All the dogs described in this book are, like Grisby, exceptional. This obviously raises the question of what makes an exceptional dog. The answer is simple. What makes a dog exceptional is its owner. In other words, any dog can be exceptional if it’s loved enough. We see our dogs through human eyes; this is the transformative power of projection. In order to understand this process more fully, I don my psychoanalytic hat and, taking a cue from Freud (another late-life dog lover), I put the human-canine relationship on the couch (never mind the dog hair). The way we think about our dogs is infinitely revealing. Rich insights can be gained from observing how people name their dogs, create personalities for them, address them, speak on their behalf, even from the way they pick up after them. For some, a dog is an alter ego; for others, a substitute for a child; other people use their dogs to keep the world at bay, to heal wounds inflicted in infancy, or to recapture their playful, preverbal selves.

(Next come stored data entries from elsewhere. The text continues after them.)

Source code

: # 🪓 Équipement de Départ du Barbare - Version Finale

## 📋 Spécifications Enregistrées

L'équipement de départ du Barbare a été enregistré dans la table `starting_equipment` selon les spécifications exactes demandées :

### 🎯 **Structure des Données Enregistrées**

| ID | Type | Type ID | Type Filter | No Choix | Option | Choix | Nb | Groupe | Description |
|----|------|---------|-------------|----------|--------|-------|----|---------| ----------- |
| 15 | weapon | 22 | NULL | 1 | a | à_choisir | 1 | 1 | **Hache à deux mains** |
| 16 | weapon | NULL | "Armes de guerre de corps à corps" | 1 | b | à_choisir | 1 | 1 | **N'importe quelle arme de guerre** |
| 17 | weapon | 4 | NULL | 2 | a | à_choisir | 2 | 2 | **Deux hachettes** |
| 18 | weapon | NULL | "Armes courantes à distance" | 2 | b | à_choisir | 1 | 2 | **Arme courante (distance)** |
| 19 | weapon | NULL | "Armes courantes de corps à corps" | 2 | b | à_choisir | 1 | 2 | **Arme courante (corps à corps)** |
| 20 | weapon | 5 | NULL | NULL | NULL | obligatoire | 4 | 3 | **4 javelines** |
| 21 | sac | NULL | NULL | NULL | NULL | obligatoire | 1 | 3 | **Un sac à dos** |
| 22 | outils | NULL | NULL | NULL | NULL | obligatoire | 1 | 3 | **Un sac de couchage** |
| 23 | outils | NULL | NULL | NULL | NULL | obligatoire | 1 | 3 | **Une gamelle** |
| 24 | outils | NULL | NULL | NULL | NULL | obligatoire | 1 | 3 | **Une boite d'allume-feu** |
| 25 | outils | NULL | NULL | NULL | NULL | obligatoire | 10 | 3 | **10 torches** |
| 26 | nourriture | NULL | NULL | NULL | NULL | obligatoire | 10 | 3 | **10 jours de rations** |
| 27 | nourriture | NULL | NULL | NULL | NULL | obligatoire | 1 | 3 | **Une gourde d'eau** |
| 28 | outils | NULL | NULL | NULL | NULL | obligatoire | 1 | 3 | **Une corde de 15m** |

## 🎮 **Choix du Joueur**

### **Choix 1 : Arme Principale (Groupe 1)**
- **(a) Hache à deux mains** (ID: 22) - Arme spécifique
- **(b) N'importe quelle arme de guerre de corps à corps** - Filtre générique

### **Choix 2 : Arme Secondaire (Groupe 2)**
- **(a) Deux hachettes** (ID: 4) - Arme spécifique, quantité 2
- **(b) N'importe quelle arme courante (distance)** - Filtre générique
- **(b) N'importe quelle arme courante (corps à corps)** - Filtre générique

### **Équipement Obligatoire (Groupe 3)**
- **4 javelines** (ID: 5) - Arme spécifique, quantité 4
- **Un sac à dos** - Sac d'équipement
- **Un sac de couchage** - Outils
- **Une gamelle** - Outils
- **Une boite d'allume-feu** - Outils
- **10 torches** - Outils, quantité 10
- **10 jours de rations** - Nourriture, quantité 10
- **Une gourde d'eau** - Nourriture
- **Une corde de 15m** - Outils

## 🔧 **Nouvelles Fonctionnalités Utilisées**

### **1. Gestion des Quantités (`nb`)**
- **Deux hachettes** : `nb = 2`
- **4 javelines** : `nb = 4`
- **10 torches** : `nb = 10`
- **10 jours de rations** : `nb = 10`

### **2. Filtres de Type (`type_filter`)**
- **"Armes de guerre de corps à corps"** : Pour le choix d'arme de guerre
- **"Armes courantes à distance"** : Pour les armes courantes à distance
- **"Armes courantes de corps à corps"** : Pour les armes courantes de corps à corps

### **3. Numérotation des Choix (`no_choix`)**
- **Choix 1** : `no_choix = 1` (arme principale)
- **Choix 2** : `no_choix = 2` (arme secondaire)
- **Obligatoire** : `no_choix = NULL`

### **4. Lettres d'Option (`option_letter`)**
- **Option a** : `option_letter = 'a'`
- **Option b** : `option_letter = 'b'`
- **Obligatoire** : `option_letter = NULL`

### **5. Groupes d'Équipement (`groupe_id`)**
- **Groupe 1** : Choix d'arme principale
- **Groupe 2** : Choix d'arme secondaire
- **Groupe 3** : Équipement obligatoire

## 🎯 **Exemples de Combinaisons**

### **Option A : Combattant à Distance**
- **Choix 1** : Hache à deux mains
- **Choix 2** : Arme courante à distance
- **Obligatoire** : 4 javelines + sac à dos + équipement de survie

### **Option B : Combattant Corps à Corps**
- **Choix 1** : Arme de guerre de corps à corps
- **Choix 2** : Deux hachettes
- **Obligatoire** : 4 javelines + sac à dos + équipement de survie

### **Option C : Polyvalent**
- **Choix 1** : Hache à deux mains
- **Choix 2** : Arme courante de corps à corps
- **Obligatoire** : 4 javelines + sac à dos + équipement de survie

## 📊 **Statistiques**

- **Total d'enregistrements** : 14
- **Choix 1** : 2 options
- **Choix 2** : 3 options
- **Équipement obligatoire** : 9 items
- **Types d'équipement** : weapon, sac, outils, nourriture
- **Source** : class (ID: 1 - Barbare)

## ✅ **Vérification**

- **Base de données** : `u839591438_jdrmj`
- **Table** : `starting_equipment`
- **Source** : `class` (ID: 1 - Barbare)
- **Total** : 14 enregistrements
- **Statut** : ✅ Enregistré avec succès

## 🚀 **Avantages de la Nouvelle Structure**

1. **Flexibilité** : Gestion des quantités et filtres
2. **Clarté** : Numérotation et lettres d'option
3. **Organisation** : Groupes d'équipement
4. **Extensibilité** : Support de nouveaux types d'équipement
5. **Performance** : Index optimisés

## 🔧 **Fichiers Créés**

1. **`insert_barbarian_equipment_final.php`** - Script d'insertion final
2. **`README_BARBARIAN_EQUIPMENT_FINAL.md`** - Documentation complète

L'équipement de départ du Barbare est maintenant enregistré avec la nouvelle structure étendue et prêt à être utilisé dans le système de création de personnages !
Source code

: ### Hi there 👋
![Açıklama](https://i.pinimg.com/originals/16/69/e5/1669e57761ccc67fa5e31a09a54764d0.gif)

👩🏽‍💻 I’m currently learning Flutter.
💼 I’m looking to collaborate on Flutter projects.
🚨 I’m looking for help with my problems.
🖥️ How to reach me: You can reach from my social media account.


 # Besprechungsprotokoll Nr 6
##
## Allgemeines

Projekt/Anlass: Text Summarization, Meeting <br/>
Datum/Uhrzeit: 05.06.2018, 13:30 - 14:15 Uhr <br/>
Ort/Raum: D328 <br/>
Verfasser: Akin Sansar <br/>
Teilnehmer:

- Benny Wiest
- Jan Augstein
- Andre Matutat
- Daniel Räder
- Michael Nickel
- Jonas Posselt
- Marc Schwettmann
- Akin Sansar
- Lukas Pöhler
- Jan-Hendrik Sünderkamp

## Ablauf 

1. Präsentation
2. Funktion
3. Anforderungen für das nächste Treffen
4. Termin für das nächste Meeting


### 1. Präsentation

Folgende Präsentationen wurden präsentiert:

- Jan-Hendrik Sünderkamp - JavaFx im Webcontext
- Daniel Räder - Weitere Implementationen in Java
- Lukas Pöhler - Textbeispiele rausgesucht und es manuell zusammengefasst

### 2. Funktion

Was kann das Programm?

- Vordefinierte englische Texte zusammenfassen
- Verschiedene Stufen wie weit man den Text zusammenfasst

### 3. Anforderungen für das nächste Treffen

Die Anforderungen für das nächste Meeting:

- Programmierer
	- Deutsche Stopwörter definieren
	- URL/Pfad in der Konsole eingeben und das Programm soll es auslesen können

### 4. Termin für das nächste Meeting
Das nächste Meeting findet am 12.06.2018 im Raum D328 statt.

An A–Z of Exceptional Dogs is structured like a leisurely stroll in the park. We begin with Atma, the name given by the misanthropic philosopher Arthur Schopenhauer to his succession of standard poodles, and continue alphabetically until we arrive at Zémire, the adored pet of the French poet and intellectual Madame Antoinette Deshoulières. However, the path is not always direct. In this book, as on all our walks, Grisby sometimes leads us on sidetracks, following scents, sniffing out clues and connections, retracing our steps, taking us into the realms of folklore, semiotics, philosophy, and zoology. Sometimes he seems to be leading us astray, but as long as we’re together, we’ll never be lost. Everywhere, every day, he shows me how dog is the mirror of man.